Nadar Sons, Virudhu Nagar Vs. Commissioner of Income Tax (Central), Madras [1993] INSC 244 (28 April 1993)
Jeevan
Reddy, B.P. (J) Jeevan Reddy, B.P. (J) Venkatachala N. (J)
CITATION:
1994 AIR 1298 1993 SCR (3) 446 1993 SCC Supl. (3) 416 JT 1993 (3) 688 1993
SCALE (2)678
ACT:
%
Income Tax Act 1961:
Sections
70 (2) (ii) and 80T-Assessee- Selling shares held in companies-Long term
capital gain as well as long term capital loss-Capital gains-Computation of.
HEAD NOTE:
The
appellant-assessee was a Registered Firm. The assessment year concerned was
1973-74. During the relevant previous year being the financial year 1972-73,
the assessee sold shares it held in several companies; from the sale in three
companies it secured a gross long terms capital gain of Rs.5,61,508 However, in
the sale of shares in six other companies it sustained a long term capital loss
in a sum of Rs. 96,583. The assessee computed the capital gains on these
transactions of sale of shares less the deductions under Section 80-T(b) and
Section 80T (b) (ii) (1) and showed a profit of Rs. 1,81,671.00 The Income-Tax
Officer did not agree with the mode of computation indicated by the asssessee;
and set off the long term capital loss against the long term capital gain in
the first instance and then applied the deductions, provided by Section 80-T to
the balance figure and ultimately computed the capital gains included in the
total income at Rs. 2,29,963.
The assessee
aggrieved by the aforesaid assessment preferred an appeal which was dismissed
by the Appellate Assistant Commissioner.
In
further appeal by the assessee the Tribunal agreed with the assessee's
computation.
Revenue
asked for and obtained a reference which the High Court answered in the
negative i.e. in favour of the Revenue.
The
High Court held that the income from capital gains constituted a separate head
of income under the Income Tax Act and that capital gains are bifurcated into
long term capital gains and short term capital gains, and 446 447 relying on
the decision in Commissioner of income Tax v.
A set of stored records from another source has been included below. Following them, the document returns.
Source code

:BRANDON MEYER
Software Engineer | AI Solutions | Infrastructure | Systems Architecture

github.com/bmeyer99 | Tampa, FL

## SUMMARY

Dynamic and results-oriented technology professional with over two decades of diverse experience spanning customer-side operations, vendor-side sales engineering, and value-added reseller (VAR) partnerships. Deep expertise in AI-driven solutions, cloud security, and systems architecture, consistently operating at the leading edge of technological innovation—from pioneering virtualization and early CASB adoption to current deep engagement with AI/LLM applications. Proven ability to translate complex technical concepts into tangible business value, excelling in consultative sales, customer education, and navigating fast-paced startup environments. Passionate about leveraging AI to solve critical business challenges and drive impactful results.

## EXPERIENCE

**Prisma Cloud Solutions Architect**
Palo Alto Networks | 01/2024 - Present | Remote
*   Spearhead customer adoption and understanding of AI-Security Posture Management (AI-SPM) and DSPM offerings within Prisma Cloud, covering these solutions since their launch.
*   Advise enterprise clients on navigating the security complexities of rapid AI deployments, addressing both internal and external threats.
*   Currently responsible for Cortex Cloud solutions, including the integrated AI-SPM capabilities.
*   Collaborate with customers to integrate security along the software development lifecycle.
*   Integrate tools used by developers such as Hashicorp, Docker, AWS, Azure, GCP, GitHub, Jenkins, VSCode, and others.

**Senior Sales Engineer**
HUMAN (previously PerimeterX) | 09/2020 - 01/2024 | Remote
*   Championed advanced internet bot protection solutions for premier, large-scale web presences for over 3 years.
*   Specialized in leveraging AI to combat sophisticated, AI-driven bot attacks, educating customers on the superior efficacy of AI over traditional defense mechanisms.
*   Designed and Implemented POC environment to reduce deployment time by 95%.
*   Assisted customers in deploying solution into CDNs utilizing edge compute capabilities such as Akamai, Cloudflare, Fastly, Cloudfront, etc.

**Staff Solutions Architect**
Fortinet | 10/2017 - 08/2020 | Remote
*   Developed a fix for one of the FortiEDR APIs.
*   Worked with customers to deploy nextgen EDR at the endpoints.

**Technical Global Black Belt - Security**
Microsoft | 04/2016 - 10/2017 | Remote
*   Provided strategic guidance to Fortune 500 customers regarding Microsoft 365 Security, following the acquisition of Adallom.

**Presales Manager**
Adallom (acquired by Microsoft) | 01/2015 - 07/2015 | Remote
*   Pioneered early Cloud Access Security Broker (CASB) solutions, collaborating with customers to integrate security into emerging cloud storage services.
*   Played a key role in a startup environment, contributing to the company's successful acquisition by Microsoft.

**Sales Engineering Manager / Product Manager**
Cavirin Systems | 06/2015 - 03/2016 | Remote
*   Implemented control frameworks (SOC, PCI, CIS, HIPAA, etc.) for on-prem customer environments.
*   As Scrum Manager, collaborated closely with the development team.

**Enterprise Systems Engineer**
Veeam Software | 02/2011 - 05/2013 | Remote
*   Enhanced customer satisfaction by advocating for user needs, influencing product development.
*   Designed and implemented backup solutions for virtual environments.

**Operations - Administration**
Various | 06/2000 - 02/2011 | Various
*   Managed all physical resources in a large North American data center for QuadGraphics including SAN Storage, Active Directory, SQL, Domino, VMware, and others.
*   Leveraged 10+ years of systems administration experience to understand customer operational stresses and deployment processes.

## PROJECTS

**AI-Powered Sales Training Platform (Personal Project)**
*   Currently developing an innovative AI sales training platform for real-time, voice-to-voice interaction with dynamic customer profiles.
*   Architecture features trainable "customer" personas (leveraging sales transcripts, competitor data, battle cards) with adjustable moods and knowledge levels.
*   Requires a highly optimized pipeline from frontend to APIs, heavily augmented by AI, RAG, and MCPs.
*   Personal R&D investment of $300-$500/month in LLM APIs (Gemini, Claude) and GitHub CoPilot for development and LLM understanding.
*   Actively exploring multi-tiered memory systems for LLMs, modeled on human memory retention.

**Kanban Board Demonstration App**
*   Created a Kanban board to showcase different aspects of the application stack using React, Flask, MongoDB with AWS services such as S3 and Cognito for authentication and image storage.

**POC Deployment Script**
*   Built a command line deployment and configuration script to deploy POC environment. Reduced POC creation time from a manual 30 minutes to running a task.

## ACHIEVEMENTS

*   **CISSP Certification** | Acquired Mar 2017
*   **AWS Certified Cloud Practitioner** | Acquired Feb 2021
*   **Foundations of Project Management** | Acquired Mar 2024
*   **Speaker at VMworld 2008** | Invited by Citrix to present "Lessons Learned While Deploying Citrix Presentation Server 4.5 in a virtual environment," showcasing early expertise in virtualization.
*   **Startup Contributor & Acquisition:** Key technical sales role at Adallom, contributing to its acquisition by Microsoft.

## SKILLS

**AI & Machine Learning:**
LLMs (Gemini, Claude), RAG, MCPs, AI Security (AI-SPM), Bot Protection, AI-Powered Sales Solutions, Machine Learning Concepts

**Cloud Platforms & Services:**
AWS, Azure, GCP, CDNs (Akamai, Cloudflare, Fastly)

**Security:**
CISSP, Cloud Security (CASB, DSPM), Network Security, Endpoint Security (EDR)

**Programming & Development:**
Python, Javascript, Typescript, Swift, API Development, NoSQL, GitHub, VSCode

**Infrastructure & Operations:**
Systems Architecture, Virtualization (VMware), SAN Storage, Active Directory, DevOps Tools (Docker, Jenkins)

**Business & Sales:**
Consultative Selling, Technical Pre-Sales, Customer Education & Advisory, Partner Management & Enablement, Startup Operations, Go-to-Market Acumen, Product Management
Sigappi Achi, 140 I.T.R. 448 held
that in the instant case it was concerned only with long term capital gains,
and that Section 70 (2) (ii) prescribes the manner in which the loss from sale
of long term capital asset is to be set off.
In the
appeal to this Court it was submitted on behalf of the appellant assessee that
according to the provisions and scheme of the Income-Tax Act capital gains had
to be computed in respect of each asset separately and that Section 80-T
prescribes different percentages of deduction for different types of capital
assets, and that the correct method, therefore, is to compute the capital gains
with respect to each asset transferred saparately, in accordance with Section
80-T before setting off the losses.
Dismissing
the appeal, this Court,
HELD:
1. This is not a case where the assets transferred by the assessee during the
relevant previous year consisted of both the types of capital assets, mentioned
in sub- clauses (i) and (ii) of clause (b) of Section 80-T. They were of only
one type namely those failing under sub-clause (ii) viz. shares. From the sale
of certain shares the assessee derived profit and from the sale of certain
other shares, he suffered loss. (450-E)
2. The
deductions provided by Section 80-T have to be applied to the " capital
gains" arising from sale of long term capital assets. In other words, the
deductions provided by the said section have to be applied to the amount
representing the capital gains during the relevant previous year. The amount of
capital gains during the relevant previous year means the profits derived minus
the losses suffered. (452-D)
3. It
is not possible to treat the transfer of each asset separately and apply the
deductions separately. (452-E) Commissioner of Income Tax v. V Venkarachalam,
Civil Appeal No. 3044 of 1993, dated April 13,1993, relied on.
Commissioner
of Income Tax (Central) Madras v, Canara Workshops Private
Limited, 161 I.T.R. 320, distinguished.
448
CIVIL
APPELLATE JURISDICTION: Civil Appeal No. 4851 (NT) of 1990.
From
the Judgment and Order dated 31.1.89 of the Madras High Court in Tax Case No.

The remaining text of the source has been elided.